# Loon Echo Photography



## Funditor (Feb 11, 2008)

Hey guys,

Thought I'd share my latest creation with you, a photography website. Yes, I know that I am an amateur selling some prints, but.... there aren't any even half-decent photos of loons out there, so I have a natural monopoly on the market.

Loon Echo Photography



If you want to send the site to someone, here's the link: http://gallery.funditor.org/

Any suggestions? Criticism more welcome than compliments.

Regards,
Funditor

Update 2/13/08:
 Limited promotional going on now for TPF members. 10" Prints for $12, Free Shipping. Read about it here!


----------



## DigiJay (Feb 11, 2008)

Some great shots, I hope you are successful, good luck.


----------



## Puscas (Feb 11, 2008)

nice shots. So there's a whole market for loon pictures? (just curious, I don't want to interfere with your monopoly..:mrgreen




pascal


----------



## KOrmechea (Feb 11, 2008)

Just a continuity thing: Loon is in your title, but the picture to enter the gallery is a little froggy guy. It's not a big deal, just something to consider.
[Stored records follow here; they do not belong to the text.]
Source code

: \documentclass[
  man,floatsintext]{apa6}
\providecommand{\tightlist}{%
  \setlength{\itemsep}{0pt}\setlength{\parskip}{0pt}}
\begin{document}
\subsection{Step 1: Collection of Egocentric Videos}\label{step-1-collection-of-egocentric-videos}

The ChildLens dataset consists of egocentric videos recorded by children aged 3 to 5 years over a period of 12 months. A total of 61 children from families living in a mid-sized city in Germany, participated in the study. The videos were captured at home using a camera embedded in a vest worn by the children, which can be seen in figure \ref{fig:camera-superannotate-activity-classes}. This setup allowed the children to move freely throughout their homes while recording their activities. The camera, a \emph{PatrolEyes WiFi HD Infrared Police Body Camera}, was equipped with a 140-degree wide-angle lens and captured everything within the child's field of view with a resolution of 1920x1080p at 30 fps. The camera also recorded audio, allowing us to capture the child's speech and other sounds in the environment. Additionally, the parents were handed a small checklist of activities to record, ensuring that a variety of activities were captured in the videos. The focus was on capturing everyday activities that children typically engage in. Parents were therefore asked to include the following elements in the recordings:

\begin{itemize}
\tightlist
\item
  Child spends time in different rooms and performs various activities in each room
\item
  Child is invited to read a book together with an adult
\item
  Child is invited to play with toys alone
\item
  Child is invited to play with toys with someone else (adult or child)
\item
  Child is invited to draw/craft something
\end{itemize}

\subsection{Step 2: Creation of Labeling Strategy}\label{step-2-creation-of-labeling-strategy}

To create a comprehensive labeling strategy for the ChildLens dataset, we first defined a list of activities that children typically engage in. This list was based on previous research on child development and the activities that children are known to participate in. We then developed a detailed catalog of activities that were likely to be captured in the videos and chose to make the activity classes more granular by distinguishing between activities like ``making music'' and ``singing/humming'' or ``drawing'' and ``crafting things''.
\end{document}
Other than that, you've got some great shots (including the little froggy guy).  Good luck.


----------



## Funditor (Feb 12, 2008)

Puscas said:


> nice shots. So there's a whole market for loon pictures? (just curious, I don't want to interfere with your monopoly..:mrgreen
> 
> 
> 
> ...



Haha, not yet.... I'm the pioneer!



Thanks for the compliments and suggestions guys.


----------



## Funditor (Feb 12, 2008)

Site's been updated. Please let me know what you think 


Loon Photos


----------



## Fang (Feb 13, 2008)

I like it a lot, my favorites are the croc and the frog. Look forward to seeing more.


----------



## Funditor (Feb 13, 2008)

Limited promotional going on now for TPF members. 10" Prints for $12, Free Shipping. Read about it here! 

Thanks Fang, more will be added as I sift through my hard drive and as I get out shooting. Miserable weather and lighting here for two straight weeks! I hope to have some great bald eagle shots up by the end of the month (they will be my first photos with my new camera and lens!).


----------